▶ [Directions for this task]:
Look through the material below. Copy each line that contains the string "same".

▶ [Supplied material]:
───
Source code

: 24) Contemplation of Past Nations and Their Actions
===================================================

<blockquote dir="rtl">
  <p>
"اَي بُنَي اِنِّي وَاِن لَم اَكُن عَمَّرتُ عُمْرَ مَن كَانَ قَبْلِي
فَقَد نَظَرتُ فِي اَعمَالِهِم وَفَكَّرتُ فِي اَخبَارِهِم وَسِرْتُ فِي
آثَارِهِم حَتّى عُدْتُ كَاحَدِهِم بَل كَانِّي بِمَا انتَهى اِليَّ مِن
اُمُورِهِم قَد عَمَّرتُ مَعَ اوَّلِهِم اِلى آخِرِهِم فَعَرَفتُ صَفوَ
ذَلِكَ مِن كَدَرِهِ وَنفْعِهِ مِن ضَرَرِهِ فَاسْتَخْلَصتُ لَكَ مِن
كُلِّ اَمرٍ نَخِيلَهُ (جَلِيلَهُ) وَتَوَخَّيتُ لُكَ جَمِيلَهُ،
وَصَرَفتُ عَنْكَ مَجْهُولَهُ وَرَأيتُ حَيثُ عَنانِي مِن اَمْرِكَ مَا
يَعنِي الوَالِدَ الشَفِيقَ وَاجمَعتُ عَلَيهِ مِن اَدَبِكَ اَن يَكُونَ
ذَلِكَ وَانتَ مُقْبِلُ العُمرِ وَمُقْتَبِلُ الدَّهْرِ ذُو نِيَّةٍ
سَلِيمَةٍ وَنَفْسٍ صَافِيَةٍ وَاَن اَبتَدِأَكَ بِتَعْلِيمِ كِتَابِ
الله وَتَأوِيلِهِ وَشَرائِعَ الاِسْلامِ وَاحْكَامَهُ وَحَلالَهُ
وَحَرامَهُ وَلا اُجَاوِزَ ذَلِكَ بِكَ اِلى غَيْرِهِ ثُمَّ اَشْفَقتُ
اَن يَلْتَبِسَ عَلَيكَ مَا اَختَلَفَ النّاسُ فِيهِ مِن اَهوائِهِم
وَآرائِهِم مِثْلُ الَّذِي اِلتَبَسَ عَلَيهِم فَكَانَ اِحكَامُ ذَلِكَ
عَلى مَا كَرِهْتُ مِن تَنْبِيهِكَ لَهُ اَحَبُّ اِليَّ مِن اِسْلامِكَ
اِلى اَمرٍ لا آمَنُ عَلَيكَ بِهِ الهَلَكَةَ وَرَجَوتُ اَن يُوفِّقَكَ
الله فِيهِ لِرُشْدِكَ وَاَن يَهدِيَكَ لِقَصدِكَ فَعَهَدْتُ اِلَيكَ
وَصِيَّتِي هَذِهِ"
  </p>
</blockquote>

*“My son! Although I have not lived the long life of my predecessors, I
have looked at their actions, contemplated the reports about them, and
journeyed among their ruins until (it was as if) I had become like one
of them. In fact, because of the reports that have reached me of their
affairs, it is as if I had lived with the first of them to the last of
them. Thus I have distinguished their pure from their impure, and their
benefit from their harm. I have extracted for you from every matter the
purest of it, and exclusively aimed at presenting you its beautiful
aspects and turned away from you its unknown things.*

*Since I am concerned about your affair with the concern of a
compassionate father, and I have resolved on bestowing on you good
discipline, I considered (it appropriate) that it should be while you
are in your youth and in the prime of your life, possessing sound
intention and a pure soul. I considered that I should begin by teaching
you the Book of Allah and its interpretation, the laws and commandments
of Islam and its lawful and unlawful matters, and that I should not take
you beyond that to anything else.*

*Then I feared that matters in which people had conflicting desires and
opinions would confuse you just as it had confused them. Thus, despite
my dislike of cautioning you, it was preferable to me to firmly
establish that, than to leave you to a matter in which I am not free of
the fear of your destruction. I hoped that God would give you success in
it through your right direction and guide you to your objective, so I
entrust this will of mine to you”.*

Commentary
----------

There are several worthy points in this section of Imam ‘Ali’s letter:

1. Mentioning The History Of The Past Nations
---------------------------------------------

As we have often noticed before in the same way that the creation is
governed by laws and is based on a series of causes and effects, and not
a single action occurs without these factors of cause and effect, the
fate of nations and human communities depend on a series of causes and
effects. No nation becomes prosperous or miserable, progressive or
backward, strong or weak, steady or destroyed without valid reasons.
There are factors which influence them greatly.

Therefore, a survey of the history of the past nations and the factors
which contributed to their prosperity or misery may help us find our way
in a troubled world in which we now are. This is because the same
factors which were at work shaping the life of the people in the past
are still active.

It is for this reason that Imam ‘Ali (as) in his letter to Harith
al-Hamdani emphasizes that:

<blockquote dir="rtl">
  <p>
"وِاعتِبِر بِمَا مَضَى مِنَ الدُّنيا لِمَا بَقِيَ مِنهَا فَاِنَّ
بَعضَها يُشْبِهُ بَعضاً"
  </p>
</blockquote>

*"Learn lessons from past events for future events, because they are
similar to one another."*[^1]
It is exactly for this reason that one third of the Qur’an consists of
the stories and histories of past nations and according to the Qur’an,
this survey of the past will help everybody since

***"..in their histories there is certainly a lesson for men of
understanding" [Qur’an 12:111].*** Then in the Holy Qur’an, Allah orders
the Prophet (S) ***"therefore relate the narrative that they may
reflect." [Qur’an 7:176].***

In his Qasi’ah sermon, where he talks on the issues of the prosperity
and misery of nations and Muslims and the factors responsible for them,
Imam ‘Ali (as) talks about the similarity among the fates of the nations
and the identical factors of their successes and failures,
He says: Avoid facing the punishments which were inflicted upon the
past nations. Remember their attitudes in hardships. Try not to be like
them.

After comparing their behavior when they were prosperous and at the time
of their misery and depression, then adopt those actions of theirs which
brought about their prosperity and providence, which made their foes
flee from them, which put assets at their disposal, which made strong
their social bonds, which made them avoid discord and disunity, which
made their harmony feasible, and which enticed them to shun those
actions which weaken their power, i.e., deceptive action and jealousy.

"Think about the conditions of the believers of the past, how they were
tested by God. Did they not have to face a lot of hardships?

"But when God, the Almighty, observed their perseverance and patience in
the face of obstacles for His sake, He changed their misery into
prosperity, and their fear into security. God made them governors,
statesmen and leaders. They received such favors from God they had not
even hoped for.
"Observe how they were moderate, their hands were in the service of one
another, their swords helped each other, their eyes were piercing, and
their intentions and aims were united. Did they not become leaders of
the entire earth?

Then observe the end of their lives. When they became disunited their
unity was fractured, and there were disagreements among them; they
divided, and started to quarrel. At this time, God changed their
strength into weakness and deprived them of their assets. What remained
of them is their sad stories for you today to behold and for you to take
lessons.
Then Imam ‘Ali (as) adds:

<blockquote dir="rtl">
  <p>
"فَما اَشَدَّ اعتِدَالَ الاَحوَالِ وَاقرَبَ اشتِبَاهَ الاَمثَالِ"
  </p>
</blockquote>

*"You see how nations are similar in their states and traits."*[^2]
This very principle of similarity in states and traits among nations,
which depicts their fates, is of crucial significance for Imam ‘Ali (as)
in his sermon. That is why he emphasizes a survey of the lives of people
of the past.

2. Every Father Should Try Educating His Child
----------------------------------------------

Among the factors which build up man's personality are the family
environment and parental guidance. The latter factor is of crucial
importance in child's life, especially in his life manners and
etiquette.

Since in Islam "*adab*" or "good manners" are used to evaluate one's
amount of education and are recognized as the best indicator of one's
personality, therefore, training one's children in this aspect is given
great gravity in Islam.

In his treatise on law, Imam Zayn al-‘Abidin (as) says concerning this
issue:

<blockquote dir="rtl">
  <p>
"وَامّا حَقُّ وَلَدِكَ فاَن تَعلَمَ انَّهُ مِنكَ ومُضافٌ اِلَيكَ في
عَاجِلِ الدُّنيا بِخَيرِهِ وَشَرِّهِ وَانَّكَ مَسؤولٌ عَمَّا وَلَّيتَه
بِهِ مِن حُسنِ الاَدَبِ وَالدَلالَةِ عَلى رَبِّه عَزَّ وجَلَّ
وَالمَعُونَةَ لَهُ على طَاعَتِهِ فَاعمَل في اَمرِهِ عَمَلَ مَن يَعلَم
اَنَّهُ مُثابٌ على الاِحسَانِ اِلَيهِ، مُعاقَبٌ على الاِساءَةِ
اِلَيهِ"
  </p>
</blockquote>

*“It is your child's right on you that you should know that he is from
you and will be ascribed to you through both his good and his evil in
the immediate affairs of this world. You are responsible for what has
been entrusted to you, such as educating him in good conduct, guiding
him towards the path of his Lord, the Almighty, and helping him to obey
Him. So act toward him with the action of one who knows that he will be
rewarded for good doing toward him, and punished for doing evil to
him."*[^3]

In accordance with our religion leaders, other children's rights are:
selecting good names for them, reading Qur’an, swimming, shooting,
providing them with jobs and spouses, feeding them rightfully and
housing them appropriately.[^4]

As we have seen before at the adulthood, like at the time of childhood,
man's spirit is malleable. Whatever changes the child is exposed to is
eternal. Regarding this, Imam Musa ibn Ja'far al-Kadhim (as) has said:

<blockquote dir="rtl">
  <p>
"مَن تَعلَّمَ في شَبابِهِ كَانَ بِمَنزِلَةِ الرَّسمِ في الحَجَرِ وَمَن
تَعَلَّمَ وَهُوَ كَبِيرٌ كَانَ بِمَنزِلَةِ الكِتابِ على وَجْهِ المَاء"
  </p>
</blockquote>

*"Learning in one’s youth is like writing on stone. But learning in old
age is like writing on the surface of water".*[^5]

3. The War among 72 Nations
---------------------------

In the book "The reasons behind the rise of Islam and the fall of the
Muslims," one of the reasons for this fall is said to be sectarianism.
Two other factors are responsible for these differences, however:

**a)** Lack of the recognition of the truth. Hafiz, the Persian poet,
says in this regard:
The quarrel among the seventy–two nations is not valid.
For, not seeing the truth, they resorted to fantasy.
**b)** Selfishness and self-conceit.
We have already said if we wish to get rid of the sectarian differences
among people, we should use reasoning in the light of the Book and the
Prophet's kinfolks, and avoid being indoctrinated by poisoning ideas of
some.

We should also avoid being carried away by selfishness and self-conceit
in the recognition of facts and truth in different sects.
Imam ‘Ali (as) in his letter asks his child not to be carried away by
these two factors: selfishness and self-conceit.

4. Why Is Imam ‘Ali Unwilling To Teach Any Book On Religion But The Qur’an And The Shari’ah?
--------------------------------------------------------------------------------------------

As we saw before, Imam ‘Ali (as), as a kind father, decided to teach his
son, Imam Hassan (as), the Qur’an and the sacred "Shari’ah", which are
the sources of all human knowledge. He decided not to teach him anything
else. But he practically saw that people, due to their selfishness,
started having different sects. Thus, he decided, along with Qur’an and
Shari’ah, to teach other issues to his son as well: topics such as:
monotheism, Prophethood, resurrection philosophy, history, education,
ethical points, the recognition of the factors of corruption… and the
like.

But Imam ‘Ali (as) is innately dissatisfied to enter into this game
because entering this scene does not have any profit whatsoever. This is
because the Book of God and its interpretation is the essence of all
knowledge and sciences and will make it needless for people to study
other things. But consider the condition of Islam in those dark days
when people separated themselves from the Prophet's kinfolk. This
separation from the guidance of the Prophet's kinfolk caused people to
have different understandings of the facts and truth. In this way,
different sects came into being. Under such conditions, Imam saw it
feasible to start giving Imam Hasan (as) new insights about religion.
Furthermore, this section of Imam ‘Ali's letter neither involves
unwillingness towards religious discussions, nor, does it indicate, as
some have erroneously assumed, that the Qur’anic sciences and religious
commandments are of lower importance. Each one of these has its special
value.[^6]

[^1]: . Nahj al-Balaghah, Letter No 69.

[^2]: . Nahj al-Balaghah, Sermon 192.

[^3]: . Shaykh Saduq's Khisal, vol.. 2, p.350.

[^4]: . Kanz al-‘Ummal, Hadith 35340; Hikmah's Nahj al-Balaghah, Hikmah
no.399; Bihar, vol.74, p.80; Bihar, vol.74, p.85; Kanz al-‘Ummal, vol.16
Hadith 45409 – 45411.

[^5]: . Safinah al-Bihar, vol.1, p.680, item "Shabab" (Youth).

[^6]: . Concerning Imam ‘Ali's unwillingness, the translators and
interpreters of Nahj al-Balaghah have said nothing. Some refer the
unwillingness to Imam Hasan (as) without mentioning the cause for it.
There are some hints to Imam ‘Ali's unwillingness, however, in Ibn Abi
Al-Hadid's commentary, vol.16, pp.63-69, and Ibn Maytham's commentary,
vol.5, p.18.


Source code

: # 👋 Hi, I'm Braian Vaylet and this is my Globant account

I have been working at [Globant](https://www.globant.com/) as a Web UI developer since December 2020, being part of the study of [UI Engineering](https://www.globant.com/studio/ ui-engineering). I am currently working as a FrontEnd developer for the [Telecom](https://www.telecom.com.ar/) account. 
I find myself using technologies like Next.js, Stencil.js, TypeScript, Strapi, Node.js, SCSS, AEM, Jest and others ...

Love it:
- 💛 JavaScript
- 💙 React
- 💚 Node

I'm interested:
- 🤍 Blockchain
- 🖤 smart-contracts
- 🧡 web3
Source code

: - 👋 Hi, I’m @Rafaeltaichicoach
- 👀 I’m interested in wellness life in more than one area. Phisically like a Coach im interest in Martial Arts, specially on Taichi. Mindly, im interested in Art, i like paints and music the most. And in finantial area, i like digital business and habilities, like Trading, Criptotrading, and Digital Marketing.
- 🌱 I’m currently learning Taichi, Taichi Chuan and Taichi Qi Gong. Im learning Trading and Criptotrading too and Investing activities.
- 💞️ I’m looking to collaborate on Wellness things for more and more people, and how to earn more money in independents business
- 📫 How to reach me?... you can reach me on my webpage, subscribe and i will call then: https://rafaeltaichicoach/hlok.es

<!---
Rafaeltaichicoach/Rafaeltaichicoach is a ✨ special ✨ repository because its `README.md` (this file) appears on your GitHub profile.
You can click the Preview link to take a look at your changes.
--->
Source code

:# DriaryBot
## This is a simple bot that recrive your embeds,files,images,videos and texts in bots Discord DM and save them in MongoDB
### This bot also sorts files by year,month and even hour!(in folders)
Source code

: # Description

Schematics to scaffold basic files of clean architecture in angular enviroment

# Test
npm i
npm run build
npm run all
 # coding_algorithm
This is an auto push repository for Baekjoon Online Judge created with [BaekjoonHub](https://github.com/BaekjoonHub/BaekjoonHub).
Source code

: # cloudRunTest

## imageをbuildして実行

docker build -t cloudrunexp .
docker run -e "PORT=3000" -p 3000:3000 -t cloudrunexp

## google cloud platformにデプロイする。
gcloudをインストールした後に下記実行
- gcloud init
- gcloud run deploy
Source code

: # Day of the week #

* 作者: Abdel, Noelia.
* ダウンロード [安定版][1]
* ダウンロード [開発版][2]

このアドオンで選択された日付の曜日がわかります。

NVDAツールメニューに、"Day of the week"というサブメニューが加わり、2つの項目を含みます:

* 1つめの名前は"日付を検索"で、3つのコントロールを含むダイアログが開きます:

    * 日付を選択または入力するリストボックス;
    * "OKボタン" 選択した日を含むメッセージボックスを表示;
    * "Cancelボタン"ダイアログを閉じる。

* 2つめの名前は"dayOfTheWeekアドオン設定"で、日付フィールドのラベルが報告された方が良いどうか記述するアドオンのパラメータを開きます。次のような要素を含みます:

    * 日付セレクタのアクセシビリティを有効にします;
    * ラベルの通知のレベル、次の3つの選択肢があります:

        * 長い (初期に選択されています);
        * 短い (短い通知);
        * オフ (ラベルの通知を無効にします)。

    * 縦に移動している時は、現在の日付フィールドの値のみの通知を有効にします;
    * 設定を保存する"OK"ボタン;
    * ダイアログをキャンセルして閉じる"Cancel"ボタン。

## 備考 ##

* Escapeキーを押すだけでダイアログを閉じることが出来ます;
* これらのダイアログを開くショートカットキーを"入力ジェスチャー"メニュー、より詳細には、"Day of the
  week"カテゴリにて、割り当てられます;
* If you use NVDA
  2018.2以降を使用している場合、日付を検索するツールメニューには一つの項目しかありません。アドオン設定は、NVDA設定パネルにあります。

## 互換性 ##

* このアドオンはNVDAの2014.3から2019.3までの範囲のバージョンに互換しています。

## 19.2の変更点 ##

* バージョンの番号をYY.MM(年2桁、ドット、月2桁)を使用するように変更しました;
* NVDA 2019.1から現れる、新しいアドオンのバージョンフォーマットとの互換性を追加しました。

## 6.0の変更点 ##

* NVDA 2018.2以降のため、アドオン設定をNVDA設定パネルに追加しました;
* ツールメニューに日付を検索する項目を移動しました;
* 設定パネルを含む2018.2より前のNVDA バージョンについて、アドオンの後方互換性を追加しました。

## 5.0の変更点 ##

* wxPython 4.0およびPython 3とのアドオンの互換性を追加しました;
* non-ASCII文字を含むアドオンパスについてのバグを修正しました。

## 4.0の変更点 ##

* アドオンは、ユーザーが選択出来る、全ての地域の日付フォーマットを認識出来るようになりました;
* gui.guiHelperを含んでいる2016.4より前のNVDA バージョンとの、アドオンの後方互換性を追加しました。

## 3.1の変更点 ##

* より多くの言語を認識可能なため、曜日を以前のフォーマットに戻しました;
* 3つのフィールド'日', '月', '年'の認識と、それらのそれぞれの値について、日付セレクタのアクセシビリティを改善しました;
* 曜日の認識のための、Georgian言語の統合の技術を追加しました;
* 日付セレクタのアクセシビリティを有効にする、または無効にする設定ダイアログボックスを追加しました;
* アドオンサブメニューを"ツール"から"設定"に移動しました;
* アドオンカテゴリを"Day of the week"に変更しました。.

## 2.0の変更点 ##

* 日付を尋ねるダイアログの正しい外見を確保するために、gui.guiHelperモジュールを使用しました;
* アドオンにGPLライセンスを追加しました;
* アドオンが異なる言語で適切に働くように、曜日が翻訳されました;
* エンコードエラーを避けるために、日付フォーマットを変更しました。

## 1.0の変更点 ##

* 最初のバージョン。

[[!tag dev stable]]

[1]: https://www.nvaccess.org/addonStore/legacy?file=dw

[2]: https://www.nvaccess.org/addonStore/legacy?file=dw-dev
───
▶ [Exercise answer]:
As we have often noticed before in the same way that the creation is
in a troubled world in which we now are. This is because the same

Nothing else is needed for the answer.